Related: Mike Huckabee – 13 Things You Didn’t Know About Him

Huckabee might have been out of it at that point, except:

“Governor,” Schieffer said, “I have diabetes, and I agree with you most doctors will tell you, you have to lose weight, you have to have a nutritious diet, but you were also selling pills of some sort, were you not?”
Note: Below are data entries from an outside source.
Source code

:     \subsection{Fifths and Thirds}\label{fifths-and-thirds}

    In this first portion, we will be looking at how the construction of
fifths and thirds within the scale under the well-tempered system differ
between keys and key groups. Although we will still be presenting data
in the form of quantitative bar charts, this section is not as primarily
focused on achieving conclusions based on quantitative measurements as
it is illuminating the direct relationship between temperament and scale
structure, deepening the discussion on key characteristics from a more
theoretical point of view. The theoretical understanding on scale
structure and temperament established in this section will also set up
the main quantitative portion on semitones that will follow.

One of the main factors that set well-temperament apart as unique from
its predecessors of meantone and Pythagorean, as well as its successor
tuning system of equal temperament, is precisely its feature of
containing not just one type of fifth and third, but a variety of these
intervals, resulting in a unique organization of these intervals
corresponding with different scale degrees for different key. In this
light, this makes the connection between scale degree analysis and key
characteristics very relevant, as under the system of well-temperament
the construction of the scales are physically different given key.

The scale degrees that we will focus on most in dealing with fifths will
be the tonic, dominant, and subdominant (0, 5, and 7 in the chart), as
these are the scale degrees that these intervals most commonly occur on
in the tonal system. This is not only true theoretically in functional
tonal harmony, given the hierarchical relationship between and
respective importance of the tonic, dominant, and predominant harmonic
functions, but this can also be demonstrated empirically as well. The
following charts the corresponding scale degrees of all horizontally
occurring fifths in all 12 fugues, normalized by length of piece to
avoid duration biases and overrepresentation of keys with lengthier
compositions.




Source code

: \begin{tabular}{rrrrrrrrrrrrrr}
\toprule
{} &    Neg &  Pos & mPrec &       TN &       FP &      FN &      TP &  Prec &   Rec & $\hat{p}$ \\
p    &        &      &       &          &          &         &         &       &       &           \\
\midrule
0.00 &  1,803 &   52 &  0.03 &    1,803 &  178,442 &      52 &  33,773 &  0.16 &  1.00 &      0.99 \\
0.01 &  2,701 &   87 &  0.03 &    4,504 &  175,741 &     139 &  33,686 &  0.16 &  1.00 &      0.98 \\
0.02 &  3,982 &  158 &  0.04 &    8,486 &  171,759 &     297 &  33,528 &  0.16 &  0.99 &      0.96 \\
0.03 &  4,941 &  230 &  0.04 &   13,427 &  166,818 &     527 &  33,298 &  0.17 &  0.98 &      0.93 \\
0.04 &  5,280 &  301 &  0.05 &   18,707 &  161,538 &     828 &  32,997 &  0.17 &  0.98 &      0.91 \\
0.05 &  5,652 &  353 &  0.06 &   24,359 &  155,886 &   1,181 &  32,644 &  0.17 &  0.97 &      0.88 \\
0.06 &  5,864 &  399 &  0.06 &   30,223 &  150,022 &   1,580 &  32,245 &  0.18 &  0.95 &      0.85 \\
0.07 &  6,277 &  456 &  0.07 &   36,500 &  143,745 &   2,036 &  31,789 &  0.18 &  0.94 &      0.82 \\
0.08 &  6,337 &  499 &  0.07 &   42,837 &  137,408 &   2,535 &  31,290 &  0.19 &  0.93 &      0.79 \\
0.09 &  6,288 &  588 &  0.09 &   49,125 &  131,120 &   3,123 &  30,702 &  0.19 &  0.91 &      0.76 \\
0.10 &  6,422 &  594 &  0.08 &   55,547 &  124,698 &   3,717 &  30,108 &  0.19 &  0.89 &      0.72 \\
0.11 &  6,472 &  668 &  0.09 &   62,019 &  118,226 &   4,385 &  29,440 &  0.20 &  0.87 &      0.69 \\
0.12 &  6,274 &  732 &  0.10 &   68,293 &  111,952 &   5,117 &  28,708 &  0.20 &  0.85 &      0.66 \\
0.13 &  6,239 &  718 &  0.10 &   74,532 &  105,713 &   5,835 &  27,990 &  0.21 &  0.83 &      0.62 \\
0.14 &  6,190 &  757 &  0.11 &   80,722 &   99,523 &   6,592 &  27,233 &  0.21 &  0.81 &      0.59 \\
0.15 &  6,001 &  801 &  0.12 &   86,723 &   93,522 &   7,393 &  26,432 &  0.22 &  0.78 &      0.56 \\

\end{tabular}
That’s when the wheels came off for Huckabee. “No, no that’s a misnomer,” he said. “One of the elements of the plan was dietary supplements, but it’s not the fundamental thing. The fundamental thing is always as you and I both know, it’s exercise, its maintaining good eating habits, it’s maintaining sugar levels, it’s not eating a bunch of junk food.” Looking increasingly desperate, he said, “As somebody might say, it’s not rocket science, or as some might say, it ain’t rocket surgery. It’s really pretty simple but it does require some discipline.”

Even Ben Carson might be challenged by rocket surgery, but it doesn’t seem likely that many of the top tier Republican candidates in 2016 will be challenged by any of the candidates who announced this week.